(Data records)
*** Block opens ***
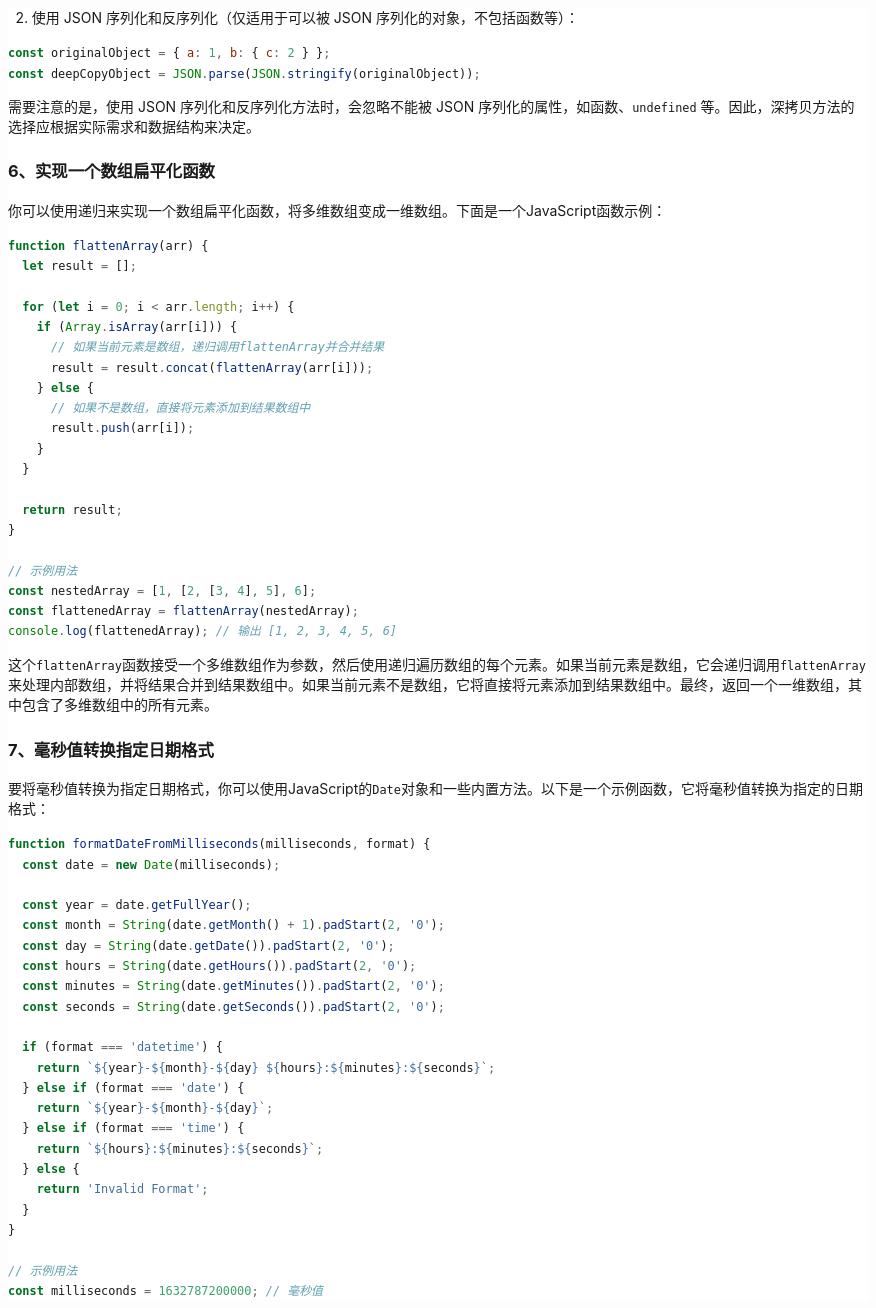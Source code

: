 2. 使用 JSON 序列化和反序列化（仅适用于可以被 JSON 序列化的对象，不包括函数等）：

```javascript
const originalObject = { a: 1, b: { c: 2 } };
const deepCopyObject = JSON.parse(JSON.stringify(originalObject));
```

需要注意的是，使用 JSON 序列化和反序列化方法时，会忽略不能被 JSON 序列化的属性，如函数、`undefined` 等。因此，深拷贝方法的选择应根据实际需求和数据结构来决定。

### 6、实现一个数组扁平化函数

你可以使用递归来实现一个数组扁平化函数，将多维数组变成一维数组。下面是一个JavaScript函数示例：

```javascript
function flattenArray(arr) {
  let result = [];

  for (let i = 0; i < arr.length; i++) {
    if (Array.isArray(arr[i])) {
      // 如果当前元素是数组，递归调用flattenArray并合并结果
      result = result.concat(flattenArray(arr[i]));
    } else {
      // 如果不是数组，直接将元素添加到结果数组中
      result.push(arr[i]);
    }
  }

  return result;
}

// 示例用法
const nestedArray = [1, [2, [3, 4], 5], 6];
const flattenedArray = flattenArray(nestedArray);
console.log(flattenedArray); // 输出 [1, 2, 3, 4, 5, 6]
```

这个`flattenArray`函数接受一个多维数组作为参数，然后使用递归遍历数组的每个元素。如果当前元素是数组，它会递归调用`flattenArray`来处理内部数组，并将结果合并到结果数组中。如果当前元素不是数组，它将直接将元素添加到结果数组中。最终，返回一个一维数组，其中包含了多维数组中的所有元素。

### 7、毫秒值转换指定日期格式

要将毫秒值转换为指定日期格式，你可以使用JavaScript的`Date`对象和一些内置方法。以下是一个示例函数，它将毫秒值转换为指定的日期格式：

```javascript
function formatDateFromMilliseconds(milliseconds, format) {
  const date = new Date(milliseconds);

  const year = date.getFullYear();
  const month = String(date.getMonth() + 1).padStart(2, '0');
  const day = String(date.getDate()).padStart(2, '0');
  const hours = String(date.getHours()).padStart(2, '0');
  const minutes = String(date.getMinutes()).padStart(2, '0');
  const seconds = String(date.getSeconds()).padStart(2, '0');

  if (format === 'datetime') {
    return `${year}-${month}-${day} ${hours}:${minutes}:${seconds}`;
  } else if (format === 'date') {
    return `${year}-${month}-${day}`;
  } else if (format === 'time') {
    return `${hours}:${minutes}:${seconds}`;
  } else {
    return 'Invalid Format';
  }
}

// 示例用法
const milliseconds = 1632787200000; // 毫秒值
```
*** Block closes ***
== WHAT YOU NEED TO DO ==
Could you set down every record above exactly as written, leaving out the pictures?

== ANSWER AREA ==
Source code

: 2. 使用 JSON 序列化和反序列化（仅适用于可以被 JSON 序列化的对象，不包括函数等）：

```javascript
const originalObject = { a: 1, b: { c: 2 } };
const deepCopyObject = JSON.parse(JSON.stringify(originalObject));
```

需要注意的是，使用 JSON 序列化和反序列化方法时，会忽略不能被 JSON 序列化的属性，如函数、`undefined` 等。因此，深拷贝方法的选择应根据实际需求和数据结构来决定。

### 6、实现一个数组扁平化函数

你可以使用递归来实现一个数组扁平化函数，将多维数组变成一维数组。下面是一个JavaScript函数示例：

```javascript
function flattenArray(arr) {
  let result = [];

  for (let i = 0; i < arr.length; i++) {
    if (Array.isArray(arr[i])) {
      // 如果当前元素是数组，递归调用flattenArray并合并结果
      result = result.concat(flattenArray(arr[i]));
    } else {
      // 如果不是数组，直接将元素添加到结果数组中
      result.push(arr[i]);
    }
  }

  return result;
}

// 示例用法
const nestedArray = [1, [2, [3, 4], 5], 6];
const flattenedArray = flattenArray(nestedArray);
console.log(flattenedArray); // 输出 [1, 2, 3, 4, 5, 6]
```

这个`flattenArray`函数接受一个多维数组作为参数，然后使用递归遍历数组的每个元素。如果当前元素是数组，它会递归调用`flattenArray`来处理内部数组，并将结果合并到结果数组中。如果当前元素不是数组，它将直接将元素添加到结果数组中。最终，返回一个一维数组，其中包含了多维数组中的所有元素。

### 7、毫秒值转换指定日期格式

要将毫秒值转换为指定日期格式，你可以使用JavaScript的`Date`对象和一些内置方法。以下是一个示例函数，它将毫秒值转换为指定的日期格式：

```javascript
function formatDateFromMilliseconds(milliseconds, format) {
  const date = new Date(milliseconds);

  const year = date.getFullYear();
  const month = String(date.getMonth() + 1).padStart(2, '0');
  const day = String(date.getDate()).padStart(2, '0');
  const hours = String(date.getHours()).padStart(2, '0');
  const minutes = String(date.getMinutes()).padStart(2, '0');
  const seconds = String(date.getSeconds()).padStart(2, '0');

  if (format === 'datetime') {
    return `${year}-${month}-${day} ${hours}:${minutes}:${seconds}`;
  } else if (format === 'date') {
    return `${year}-${month}-${day}`;
  } else if (format === 'time') {
    return `${hours}:${minutes}:${seconds}`;
  } else {
    return 'Invalid Format';
  }
}

// 示例用法
const milliseconds = 1632787200000; // 毫秒值
```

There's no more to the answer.